Copy the line with "- Starts a fresh adventure from scratch" and all lines following it through the last line of the entries, exactly as written.

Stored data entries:
════

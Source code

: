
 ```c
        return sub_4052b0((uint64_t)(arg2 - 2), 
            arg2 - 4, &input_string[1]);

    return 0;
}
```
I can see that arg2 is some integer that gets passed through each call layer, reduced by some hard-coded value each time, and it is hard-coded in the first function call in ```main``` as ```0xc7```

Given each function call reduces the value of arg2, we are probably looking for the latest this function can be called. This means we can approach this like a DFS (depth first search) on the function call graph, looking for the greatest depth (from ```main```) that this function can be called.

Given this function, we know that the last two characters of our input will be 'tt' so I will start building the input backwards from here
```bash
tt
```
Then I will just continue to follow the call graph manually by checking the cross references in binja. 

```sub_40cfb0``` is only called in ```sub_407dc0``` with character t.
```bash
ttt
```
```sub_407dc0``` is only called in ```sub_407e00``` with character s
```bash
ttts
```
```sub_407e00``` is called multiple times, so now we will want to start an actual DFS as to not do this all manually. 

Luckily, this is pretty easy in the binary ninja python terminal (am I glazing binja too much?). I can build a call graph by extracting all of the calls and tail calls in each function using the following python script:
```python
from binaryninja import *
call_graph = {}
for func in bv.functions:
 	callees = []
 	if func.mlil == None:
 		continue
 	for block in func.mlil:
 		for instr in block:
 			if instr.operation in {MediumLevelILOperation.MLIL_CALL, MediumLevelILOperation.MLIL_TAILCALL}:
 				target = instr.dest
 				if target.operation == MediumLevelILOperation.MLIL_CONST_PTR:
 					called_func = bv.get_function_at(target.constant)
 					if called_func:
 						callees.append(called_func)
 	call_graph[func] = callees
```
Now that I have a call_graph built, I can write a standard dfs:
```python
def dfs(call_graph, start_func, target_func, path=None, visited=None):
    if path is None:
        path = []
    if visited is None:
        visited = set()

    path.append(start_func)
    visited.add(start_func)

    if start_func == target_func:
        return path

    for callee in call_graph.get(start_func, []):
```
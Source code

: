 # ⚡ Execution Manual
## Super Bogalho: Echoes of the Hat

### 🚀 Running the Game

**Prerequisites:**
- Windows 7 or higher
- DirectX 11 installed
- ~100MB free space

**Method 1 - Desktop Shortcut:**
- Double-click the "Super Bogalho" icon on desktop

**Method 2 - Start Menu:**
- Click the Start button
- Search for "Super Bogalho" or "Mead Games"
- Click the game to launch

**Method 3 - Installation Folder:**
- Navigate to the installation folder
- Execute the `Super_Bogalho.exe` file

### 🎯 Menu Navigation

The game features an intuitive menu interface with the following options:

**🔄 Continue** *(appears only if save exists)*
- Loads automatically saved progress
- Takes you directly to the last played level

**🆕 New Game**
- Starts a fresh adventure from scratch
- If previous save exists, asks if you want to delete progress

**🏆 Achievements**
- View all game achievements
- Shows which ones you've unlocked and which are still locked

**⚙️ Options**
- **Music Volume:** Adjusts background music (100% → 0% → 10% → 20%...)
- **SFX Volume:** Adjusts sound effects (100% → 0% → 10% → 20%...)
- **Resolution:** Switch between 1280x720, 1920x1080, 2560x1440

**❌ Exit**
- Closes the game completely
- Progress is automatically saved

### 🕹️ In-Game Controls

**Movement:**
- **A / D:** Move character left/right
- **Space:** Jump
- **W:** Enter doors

════

__Response below__.
- Starts a fresh adventure from scratch
- If previous save exists, asks if you want to delete progress

**🏆 Achievements**
- View all game achievements
- Shows which ones you've unlocked and which are still locked

**⚙️ Options**
- **Music Volume:** Adjusts background music (100% → 0% → 10% → 20%...)
- **SFX Volume:** Adjusts sound effects (100% → 0% → 10% → 20%...)
- **Resolution:** Switch between 1280x720, 1920x1080, 2560x1440

**❌ Exit**
- Closes the game completely
- Progress is automatically saved

### 🕹️ In-Game Controls

**Movement:**
- **A / D:** Move character left/right
- **Space:** Jump
- **W:** Enter doors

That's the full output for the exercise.